The decision of a workmen's compensation referee is properly reversed and remanded for a new decision only in case the referee's findings are unsupported by substantial evidence of record and are disregarded by the Board or the referee's findings fail to resolve a necessary issue raised by the evidence or by the parties. Section 423 of the Act, 77 P.S. § 854. Forbes Pavilion Nursing Home v. Workmen's Compensation Appeal Board, 18 Pa. Commonwealth Ct. 352, 336 A.2d 440 (1975). A remand may not properly be ordered where the referee's findings satisfactorily resolve the issues presented and are supported by substantial competent evidence. Topps Chewing Gum, Inc. v. Workmen's Compensation Appeal Board, 56 Pa. Commonwealth Ct. 425, 425 A.2d 57 (1981); Stone Container Corp. v. Workmen's Compensation Appeal Board, 50 Pa. Commonwealth Ct. 384, 413 A.2d 17 (1980); Zurn Industries, Inc. v. Workmen's Compensation Appeal Board, 45 Pa. Commonwealth Ct. 494, 406 A.2d 241 (1979); Workmen's Compensation Appeal Board v. Morton, 22 Pa. Commonwealth Ct. 577, 349 A.2d 773 (1976). Dissatisfaction by the Board with referee's assessment of the credibility of the witnesses and the weight of the evidence will not justify a remand. Forbes.

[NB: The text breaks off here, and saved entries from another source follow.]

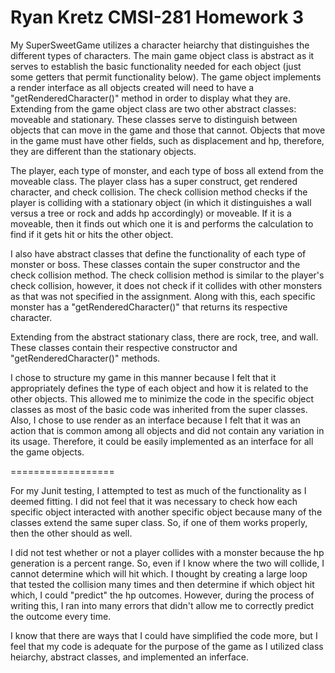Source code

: Ryan Kretz
CMSI-281
Homework 3
========

My SuperSweetGame utilizes a character heiarchy that distinguishes the different types of characters. The main game object class is abstract as it serves to establish the basic functionality needed for each object (just some getters that permit functionality below). The game object implements a render interface as all objects created will need to have a "getRenderedCharacter()" method in order to display what they are. Extending from the game object class are two other abstract classes: moveable and stationary. These classes serve to distinguish between objects that can move in the game and those that cannot. Objects that move in the game must have other fields, such as displacement and hp, therefore, they are different than the stationary objects. 

The player, each type of monster, and each type of boss all extend from the moveable class. The player class has a super construct, get rendered character, and check collision. The check collision method checks if the player is colliding with a stationary object (in which it distinguishes a wall versus a tree or rock and adds hp accordingly) or moveable. If it is a moveable, then it finds out which one it is and performs the calculation to find if it gets hit or hits the other object. 

I also have abstract classes that define the functionality of each type of monster or boss. These classes contain the super constructor and the check collision method. The check collision method is similar to the player's check collision, however, it does not check if it collides with other monsters as that was not specified in the assignment. Along with this, each specific monster has a "getRenderedCharacter()" that returns its respective character. 

Extending from the abstract stationary class, there are rock, tree, and wall. These classes contain their respective constructor and "getRenderedCharacter()" methods. 

I chose to structure my game in this manner because I felt that it appropriately defines the type of each object and how it is related to the other objects. This allowed me to minimize the code in the specific object classes as most of the basic code was inherited from the super classes. Also, I chose to use render as an interface because I felt that it was an action that is common among all objects and did not contain any variation in its usage. Therefore, it could be easily implemented as an interface for all the game objects. 

==================

For my Junit testing, I attempted to test as much of the functionality as I deemed fitting. I did not feel that it was necessary to check how each specific object interacted with another specific object because many of the classes extend the same super class. So, if one of them works properly, then the other should as well. 

I did not test whether or not a player collides with a monster because the hp generation is a percent range. So, even if I know where the two will collide, I cannot determine which will hit which. I thought by creating a large loop that tested the collision many times and then determine if which object hit which, I could "predict" the hp outcomes. However, during the process of writing this, I ran into many errors that didn't allow me to correctly predict the outcome every time. 

I know that there are ways that I could have simplified the code more, but I feel that my code is adequate for the purpose of the game as I utilized class heiarchy, abstract classes, and implemented an  inferface.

In our judgment, the evidence we have described above lends adequate support to the factual findings at issue. To be sure, evidence having a contrary import was also adduced including that of a physician who testified for the employer and who concluded his direct testimony with the following rather optimistic description of the claimant's disability:
He doesn't have quite the dexterity that you and I have. I wouldn't want his injury, you see. I
[ 74 Pa. Commw. Page 63]
don't think you would either. But I think all things taken into consideration, it is an excellent end result.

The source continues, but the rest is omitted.